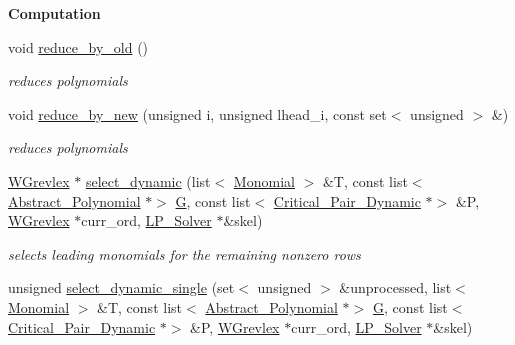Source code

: \begin{Indent}\textbf{ Computation}\par
\begin{DoxyCompactItemize}
\item 
\mbox{\label{group___g_b_computation_a841c43903004e8a8e355bfcf30dfd36c}} 
void \hyperlink{group___g_b_computation_a841c43903004e8a8e355bfcf30dfd36c}{reduce\+\_\+by\+\_\+old} ()
\begin{DoxyCompactList}\small\item\em reduces polynomials \end{DoxyCompactList}\item 
\mbox{\label{group___g_b_computation_a2344b7981a040e2a620b22fc19ef05ec}} 
void \hyperlink{group___g_b_computation_a2344b7981a040e2a620b22fc19ef05ec}{reduce\+\_\+by\+\_\+new} (unsigned i, unsigned lhead\+\_\+i, const set$<$ unsigned $>$ \&)
\begin{DoxyCompactList}\small\item\em reduces polynomials \end{DoxyCompactList}\item 
\hyperlink{group__orderinggroup_class_w_grevlex}{W\+Grevlex} $\ast$ \hyperlink{group___g_b_computation_abcd2fc91687bbbafbf856488d21620d8}{select\+\_\+dynamic} (list$<$ \hyperlink{group__polygroup_class_monomial}{Monomial} $>$ \&T, const list$<$ \hyperlink{group__polygroup_class_abstract___polynomial}{Abstract\+\_\+\+Polynomial} $\ast$$>$ \hyperlink{group___g_b_computation_a3dbc8c690c4a21ba195ae32c19982f79}{G}, const list$<$ \hyperlink{group___g_b_computation_class_critical___pair___dynamic}{Critical\+\_\+\+Pair\+\_\+\+Dynamic} $\ast$$>$ \&P, \hyperlink{group__orderinggroup_class_w_grevlex}{W\+Grevlex} $\ast$curr\+\_\+ord, \hyperlink{group___c_l_s_solvers_class_l_p___solvers_1_1_l_p___solver}{L\+P\+\_\+\+Solver} $\ast$\&skel)
\begin{DoxyCompactList}\small\item\em selects leading monomials for the remaining nonzero rows \end{DoxyCompactList}\item 
unsigned \hyperlink{group___g_b_computation_af50b3f58764474df16c466034515b63e}{select\+\_\+dynamic\+\_\+single} (set$<$ unsigned $>$ \&unprocessed, list$<$ \hyperlink{group__polygroup_class_monomial}{Monomial} $>$ \&T, const list$<$ \hyperlink{group__polygroup_class_abstract___polynomial}{Abstract\+\_\+\+Polynomial} $\ast$$>$ \hyperlink{group___g_b_computation_a3dbc8c690c4a21ba195ae32c19982f79}{G}, const list$<$ \hyperlink{group___g_b_computation_class_critical___pair___dynamic}{Critical\+\_\+\+Pair\+\_\+\+Dynamic} $\ast$$>$ \&P, \hyperlink{group__orderinggroup_class_w_grevlex}{W\+Grevlex} $\ast$curr\+\_\+ord, \hyperlink{group___c_l_s_solvers_class_l_p___solvers_1_1_l_p___solver}{L\+P\+\_\+\+Solver} $\ast$\&skel)

\end{DoxyCompactItemize}
\end{Indent}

============

In the data above, find each line that uses the string "Indent". Copy it.

| TASK ANSWER |
: \begin{Indent}\textbf{ Computation}\par
\end{Indent}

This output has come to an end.